In-Reply-To:  <416A07CFC6C1D311A796000083295C33072B13@VSTPC04>
Content-Type: text/plain; charset="iso-8859-1"

(Original message included after the signature)

Hi Joe,

Two remarks:

If you want to predict the salary of a faculty-member depending on the classes she/he has taught, it would be fine to include a intercept. The intercept could be interpreted as a base-salary (e.g. for research and administrative duties). That you receive huge intercept values is a sign, that salary doesn't depend much on classes taught. (This holds true also for the german college-system ;-))

If you want to assign cost-rates for each semester credit hour (like your funding- matrix)resulting on the faculty-salary, it would be better not to include intercepts.
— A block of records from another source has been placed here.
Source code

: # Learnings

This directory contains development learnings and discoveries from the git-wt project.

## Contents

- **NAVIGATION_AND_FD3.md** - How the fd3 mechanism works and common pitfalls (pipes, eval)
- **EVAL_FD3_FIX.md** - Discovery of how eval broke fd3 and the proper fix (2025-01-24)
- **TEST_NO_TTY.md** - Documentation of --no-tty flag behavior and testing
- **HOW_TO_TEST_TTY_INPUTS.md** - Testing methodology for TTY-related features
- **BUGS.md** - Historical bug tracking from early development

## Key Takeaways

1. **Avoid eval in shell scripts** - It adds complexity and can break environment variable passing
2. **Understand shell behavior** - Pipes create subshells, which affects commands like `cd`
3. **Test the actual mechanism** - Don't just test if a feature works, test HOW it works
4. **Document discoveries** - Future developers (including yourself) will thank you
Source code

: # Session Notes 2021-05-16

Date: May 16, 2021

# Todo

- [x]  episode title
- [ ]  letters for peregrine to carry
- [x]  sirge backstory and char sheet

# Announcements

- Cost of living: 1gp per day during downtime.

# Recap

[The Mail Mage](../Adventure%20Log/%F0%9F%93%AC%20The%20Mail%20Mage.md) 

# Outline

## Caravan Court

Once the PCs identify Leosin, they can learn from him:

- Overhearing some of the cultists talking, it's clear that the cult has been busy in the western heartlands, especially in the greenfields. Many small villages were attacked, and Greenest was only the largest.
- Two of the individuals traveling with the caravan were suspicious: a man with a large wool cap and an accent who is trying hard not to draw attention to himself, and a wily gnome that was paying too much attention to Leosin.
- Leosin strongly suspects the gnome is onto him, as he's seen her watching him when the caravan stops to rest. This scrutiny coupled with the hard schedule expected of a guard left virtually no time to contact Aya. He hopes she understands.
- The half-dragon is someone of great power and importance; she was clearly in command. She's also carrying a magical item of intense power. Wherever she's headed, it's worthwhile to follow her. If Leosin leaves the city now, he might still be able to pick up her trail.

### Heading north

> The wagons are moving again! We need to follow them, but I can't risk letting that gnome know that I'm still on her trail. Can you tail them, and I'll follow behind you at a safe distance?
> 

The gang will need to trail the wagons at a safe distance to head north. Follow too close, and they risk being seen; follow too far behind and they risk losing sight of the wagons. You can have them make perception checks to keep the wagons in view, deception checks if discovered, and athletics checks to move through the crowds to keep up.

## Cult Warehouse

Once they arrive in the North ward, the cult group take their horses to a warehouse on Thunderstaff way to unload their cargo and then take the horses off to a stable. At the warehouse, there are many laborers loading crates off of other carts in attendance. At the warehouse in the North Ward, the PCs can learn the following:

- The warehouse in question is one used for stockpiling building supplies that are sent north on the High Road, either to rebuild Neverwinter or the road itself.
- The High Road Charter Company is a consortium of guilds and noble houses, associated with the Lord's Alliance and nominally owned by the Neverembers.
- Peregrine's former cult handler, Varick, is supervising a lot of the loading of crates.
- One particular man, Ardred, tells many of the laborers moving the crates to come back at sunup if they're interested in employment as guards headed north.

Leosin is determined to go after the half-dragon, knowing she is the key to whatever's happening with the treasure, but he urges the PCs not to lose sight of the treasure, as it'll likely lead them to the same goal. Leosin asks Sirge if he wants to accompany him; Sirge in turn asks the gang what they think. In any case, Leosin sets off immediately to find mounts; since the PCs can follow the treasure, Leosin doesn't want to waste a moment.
In this case, you don't have a classical regression problem but more an accounting- problem that could be solved by various OR-procedures. In this case regression wouldn't be the best choice, because it doesn't guarantee _positive_ coefficients (weights).



+-----------------------------------------------------+ Dr. Olaf Kruse VST -Gesellschaft fuer Versicherungsstatistik Roscherstr. 10 30161 Hannover/FRGermany

mail: phone:++49-511-339 599 21 fax: ++49-511-388 57 13 +-----------------------------------------------------+

I am trying to handle an unusual regression problem and need advice. I have to provide a little background first: Texas has approved a funding rate of $54.44 per semester credit hour taught at the lower level (freshman or sophomore) in the liberal arts discipline. Higher instructional levels and other disciplines are weighted by using multipliers to result in higher funding rates per semester credit hour. The result of this funding system is a matrix that looks something like this, though the weights are mostly fictional:

Lower Upper Master Doctoral

Liberal Arts 1.00 1.96 3.00 12.00 Science 2.34 3.75 5.76 14.00 Fine Arts 1.05 2.06 3.55 13.25 Education 1.15 2.34 3.75 14.13 Etc.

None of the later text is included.